Friday, April 20, 2007

Oops! ... I didn't do it.

Dear Leader

Oh, WOW!

This is HUGE! Do you know how HARD we at the Census Bureau try to keep sensitive information from being leaked out to the public? After all, that is our charge: maintaining your privacy intact. Otherwise, why give us your information for the Decennial Census?

I guarantee you that I will hear of this on Monday. I have been working on a program to remove any vestiges of personal information from our corporate address database (phone numbers, Social Security numbers, proper names, etc.). You see, VARCHAR2 fields are nasty things. These are columns in a database in which anything can be placed in the cell. When our Field Enumerators ask you for your phone number (something he should NOT do), he may place it in the throwaway "Location Description" or Comments column (either on the paper form or the digital hand-held/laptop device). 99.9% of this stuff is automated once the information is keyed, and we don't know - can't know - of what came from the field until much later.

But at least it's in our corporate database, something that cannot be accessed by the general public. However, when other agencies use our data, they MUST follow our own privacy laws. Putting this shit on the Internet is so incredibly stupid, and we at the Census end up looking like complete jackasses. Plus, it makes the Federal Government look like some efficient totalitarian/Orwellian enterprise when - trust me - it's really not that smart. The Federal Government is not Big Brother. It's more like Lenny, from Of Mice and Men.

Yeah, well anyway: Monday is gonna suck.

3 comments:

Allum Barstansangur said...

back to work apparatchik!

In soviet database, information steals you!

LOL yeah, social security numbers freely available...oh man, whose heads do you think will roll over this data screw up?
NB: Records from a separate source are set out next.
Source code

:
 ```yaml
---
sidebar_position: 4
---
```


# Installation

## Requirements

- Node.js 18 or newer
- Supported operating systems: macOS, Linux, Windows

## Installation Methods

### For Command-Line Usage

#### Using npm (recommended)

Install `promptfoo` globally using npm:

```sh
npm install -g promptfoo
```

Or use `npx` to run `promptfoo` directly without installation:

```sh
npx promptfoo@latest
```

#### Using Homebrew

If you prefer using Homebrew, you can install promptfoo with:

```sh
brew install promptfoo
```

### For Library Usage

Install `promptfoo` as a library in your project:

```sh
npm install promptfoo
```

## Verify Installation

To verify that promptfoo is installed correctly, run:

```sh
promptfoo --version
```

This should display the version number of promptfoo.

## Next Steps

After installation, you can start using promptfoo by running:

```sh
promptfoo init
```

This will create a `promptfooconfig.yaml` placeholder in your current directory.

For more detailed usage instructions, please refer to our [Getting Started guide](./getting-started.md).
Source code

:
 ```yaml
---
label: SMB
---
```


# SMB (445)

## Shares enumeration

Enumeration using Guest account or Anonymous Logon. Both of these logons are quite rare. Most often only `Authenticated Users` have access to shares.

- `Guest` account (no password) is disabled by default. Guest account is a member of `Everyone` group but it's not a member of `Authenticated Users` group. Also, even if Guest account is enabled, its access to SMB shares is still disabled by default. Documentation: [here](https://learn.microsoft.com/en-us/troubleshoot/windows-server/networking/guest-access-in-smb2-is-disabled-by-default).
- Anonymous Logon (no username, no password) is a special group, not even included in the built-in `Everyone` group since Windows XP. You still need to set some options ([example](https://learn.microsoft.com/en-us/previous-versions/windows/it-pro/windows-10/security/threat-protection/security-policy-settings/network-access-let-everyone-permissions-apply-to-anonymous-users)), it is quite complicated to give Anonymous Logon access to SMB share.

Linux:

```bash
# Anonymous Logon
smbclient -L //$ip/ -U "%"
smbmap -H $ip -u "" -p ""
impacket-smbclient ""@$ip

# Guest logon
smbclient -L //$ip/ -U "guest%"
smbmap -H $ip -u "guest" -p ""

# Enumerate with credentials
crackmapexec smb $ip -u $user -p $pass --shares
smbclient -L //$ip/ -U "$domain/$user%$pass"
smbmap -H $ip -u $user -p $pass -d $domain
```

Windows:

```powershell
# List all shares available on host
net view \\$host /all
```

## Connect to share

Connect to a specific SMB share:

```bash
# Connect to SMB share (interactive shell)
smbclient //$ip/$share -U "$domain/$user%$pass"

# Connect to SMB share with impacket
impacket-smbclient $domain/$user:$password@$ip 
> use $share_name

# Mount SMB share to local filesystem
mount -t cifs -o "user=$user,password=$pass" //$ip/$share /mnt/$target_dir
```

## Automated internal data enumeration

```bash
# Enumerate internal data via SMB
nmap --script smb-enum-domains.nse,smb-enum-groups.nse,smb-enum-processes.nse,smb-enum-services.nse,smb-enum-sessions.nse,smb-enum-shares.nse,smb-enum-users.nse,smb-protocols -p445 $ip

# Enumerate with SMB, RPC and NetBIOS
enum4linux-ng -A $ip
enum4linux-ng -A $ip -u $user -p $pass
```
ALT - [f r a m e s] said...

I am not sure whose head will roll. Our current Director is being forced out already because some laptops were stolen last year. It's not really his fault. I mean, c'mon: when you hire anybody as Field Enumerators and you give them a souped up laptop to use, it's more than likely that some of will be stolen.

Allum Barstansangur said...

Why on earth they aren't using truecrypt or some other HD encryption I don't know...at least then if it was stolen, it wouldn't matter, the data would be unrecoverable.